Aus diesem Grund sollen die Ergebnisse zukünftig in die europäische Normungsarbeit einfließen. Das bedeutet, es werden neue Normvorhaben durchgeführt, u. a. für Kinderschlafsäcke, und bestehende Normen, z.B. für Kinderhochstühle, auf der Grundlage der Studienergebnisse überarbeitet.
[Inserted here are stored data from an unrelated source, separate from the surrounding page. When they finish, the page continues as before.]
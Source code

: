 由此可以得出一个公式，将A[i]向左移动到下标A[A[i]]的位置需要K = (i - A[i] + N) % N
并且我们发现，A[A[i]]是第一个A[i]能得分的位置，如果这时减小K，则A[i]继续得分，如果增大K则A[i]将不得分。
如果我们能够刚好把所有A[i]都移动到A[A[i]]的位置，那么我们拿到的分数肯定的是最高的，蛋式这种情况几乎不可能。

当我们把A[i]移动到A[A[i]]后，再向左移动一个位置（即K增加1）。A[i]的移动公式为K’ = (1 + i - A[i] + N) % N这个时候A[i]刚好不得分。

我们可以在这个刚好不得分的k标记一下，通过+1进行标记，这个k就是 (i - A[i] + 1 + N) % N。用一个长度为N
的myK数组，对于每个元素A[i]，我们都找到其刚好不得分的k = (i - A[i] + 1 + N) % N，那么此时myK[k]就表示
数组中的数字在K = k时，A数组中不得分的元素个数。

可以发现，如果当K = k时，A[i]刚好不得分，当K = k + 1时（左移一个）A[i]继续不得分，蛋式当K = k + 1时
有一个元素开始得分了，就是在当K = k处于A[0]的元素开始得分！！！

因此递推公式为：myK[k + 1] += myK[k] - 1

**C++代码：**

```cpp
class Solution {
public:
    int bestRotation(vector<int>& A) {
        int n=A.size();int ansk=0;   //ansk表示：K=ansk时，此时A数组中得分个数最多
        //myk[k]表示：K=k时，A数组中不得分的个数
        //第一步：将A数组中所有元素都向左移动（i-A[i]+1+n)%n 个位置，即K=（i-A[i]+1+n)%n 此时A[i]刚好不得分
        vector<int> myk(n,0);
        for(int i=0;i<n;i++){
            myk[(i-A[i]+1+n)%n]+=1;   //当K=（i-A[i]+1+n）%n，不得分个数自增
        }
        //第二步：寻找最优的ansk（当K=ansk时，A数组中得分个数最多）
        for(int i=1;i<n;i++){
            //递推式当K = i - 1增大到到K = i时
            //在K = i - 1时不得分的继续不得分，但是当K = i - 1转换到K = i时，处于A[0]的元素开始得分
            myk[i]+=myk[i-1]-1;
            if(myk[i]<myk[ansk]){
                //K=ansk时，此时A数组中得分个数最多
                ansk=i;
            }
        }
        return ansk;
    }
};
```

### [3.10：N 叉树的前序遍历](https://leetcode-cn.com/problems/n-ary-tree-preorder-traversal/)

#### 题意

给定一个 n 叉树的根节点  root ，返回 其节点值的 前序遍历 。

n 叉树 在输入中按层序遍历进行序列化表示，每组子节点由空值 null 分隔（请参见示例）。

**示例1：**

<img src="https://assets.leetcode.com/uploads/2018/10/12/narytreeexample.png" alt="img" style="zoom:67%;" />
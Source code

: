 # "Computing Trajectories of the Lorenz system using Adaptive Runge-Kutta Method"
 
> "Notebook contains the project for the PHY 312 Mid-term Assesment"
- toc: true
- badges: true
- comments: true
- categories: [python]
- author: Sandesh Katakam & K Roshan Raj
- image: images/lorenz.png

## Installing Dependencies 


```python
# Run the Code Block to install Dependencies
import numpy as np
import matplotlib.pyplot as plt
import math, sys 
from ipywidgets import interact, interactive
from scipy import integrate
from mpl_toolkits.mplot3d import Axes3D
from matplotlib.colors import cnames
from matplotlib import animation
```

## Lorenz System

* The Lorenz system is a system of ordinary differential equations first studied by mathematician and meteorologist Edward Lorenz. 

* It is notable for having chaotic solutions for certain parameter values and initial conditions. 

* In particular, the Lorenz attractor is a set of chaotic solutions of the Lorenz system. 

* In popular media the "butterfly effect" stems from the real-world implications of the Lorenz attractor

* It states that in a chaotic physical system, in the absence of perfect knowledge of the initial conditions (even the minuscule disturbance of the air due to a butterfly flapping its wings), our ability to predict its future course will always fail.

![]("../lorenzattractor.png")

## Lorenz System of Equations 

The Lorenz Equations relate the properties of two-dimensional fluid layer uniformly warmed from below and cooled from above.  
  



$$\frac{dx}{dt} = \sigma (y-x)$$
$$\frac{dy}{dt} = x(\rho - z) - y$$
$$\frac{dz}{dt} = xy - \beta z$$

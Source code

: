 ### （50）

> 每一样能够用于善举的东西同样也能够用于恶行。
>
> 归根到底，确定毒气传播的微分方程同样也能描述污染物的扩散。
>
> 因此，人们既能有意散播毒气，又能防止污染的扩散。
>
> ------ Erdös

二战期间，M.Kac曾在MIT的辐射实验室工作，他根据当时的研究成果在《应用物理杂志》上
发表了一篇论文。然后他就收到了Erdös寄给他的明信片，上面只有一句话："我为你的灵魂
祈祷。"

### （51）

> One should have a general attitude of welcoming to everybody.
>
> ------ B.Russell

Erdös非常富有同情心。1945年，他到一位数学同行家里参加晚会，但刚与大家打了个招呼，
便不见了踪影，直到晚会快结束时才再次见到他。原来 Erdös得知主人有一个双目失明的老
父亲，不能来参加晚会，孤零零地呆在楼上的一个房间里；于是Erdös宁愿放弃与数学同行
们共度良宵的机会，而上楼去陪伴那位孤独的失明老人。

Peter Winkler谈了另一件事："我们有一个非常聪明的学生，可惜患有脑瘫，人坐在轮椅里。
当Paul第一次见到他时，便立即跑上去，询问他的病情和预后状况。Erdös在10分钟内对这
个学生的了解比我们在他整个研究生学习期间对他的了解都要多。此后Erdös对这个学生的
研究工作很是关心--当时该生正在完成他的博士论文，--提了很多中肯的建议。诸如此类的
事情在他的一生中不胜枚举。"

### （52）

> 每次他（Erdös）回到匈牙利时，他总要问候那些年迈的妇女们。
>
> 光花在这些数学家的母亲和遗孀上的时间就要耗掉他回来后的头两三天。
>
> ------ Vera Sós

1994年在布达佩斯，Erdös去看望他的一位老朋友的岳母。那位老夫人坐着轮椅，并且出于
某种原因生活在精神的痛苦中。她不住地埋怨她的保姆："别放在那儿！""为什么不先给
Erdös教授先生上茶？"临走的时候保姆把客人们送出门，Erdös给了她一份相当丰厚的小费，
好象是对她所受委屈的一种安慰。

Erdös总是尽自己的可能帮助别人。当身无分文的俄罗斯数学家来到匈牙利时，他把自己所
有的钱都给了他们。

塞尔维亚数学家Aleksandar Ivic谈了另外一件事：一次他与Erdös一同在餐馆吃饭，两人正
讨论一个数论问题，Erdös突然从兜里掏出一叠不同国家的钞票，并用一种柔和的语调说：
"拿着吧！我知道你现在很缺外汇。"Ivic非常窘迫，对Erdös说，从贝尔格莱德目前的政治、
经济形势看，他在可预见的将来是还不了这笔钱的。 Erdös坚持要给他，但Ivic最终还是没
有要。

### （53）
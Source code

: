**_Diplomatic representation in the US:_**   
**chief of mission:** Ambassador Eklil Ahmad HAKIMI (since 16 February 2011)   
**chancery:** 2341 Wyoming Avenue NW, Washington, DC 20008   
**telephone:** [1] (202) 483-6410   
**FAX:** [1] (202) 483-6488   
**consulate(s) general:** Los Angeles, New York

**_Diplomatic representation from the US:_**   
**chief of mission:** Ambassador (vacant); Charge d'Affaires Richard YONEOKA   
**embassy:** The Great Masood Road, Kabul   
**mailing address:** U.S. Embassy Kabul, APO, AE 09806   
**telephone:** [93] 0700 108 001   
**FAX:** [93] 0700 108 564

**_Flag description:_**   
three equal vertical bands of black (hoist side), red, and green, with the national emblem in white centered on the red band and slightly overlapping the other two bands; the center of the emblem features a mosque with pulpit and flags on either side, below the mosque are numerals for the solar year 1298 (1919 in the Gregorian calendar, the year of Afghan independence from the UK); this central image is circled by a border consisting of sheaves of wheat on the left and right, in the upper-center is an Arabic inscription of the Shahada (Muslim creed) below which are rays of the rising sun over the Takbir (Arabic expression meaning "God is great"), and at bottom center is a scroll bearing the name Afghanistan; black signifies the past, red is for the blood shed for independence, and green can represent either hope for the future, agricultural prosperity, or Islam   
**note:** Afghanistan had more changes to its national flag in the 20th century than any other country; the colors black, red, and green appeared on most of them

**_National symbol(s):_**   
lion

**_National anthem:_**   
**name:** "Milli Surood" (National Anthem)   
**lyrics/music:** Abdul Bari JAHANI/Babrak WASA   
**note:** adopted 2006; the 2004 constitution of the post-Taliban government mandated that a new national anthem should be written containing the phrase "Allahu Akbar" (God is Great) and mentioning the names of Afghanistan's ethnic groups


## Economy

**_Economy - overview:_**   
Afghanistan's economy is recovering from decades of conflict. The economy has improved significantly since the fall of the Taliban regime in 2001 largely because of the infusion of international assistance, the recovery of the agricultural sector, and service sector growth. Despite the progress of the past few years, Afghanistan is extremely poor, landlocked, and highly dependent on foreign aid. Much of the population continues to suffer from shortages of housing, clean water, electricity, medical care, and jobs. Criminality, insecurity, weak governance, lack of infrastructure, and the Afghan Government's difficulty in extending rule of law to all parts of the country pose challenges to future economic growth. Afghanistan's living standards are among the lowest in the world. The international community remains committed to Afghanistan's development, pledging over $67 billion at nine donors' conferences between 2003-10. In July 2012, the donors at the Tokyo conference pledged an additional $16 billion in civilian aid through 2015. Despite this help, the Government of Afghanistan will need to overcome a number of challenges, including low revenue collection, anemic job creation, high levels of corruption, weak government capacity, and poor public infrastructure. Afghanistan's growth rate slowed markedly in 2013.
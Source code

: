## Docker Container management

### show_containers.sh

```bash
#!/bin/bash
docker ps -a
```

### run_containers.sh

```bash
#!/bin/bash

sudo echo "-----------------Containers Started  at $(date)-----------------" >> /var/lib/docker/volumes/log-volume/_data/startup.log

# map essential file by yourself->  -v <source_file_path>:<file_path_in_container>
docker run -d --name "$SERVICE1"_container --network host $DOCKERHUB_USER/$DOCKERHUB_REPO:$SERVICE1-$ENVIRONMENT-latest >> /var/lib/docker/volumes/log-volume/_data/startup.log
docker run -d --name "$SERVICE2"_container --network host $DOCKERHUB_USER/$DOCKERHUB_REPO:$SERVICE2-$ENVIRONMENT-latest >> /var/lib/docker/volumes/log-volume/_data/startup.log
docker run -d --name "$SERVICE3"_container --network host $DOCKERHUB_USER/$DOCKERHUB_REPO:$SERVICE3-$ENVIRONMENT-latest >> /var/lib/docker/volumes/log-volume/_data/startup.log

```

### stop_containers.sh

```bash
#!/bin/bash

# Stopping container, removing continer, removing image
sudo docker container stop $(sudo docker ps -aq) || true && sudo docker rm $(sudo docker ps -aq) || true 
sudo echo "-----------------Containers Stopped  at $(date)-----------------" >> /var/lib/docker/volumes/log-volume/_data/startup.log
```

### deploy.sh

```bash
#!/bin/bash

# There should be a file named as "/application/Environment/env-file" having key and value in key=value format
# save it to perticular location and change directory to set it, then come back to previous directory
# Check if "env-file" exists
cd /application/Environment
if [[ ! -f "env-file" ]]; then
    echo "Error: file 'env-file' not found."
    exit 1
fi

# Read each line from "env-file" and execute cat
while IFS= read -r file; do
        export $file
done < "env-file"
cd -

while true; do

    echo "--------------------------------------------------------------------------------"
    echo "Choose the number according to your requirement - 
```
Bei den zwanzig untersuchten Produkten handelt es sich um:
- Kinderschutzgitter für Betten
- Kindersitzerhöhungen
- Kindersitzauflagen für Erwachsenenstühle
- Kinderhochstühle
- Kinderstühle
- Babywippen
- Jugendbetten
- Mosquitonetze für Kinderbetten oder - wagen
- Aufhängbare Kinderbetten
- Kinderbettdecken
- Kinderschlafsäcke
- Sonnenschirme für Kinderwagen
- Kindertruhen
- Kindermatratzen
- Nestchen für Kinderbetten
- Kinderbadewannen
- Kinderbadesitze, /-ringe
- Kinderbadezubehör
- Kinderkleidung
- Saugnoppen als Befestigung
Den Auftakt für die Aktualisierungen der Sicherheitsanforderungen für Baby- und Kinderartikel in der EU bildeten Vorschläge zur Ausarbeitung von Badezubehör für Kleinkinder sowie – unanhängig von der LNE Studie – kindergesicherte Feststeller für Fenster und Balkontüren. Sobald die entsprechenden Normungsaufträge beim Europäischen Komitee für Normung (CEN) eingegangen sind, kann die Bearbeitung beginnen. Bis die Normen vorliegen, können über zwei Jahre vergehen.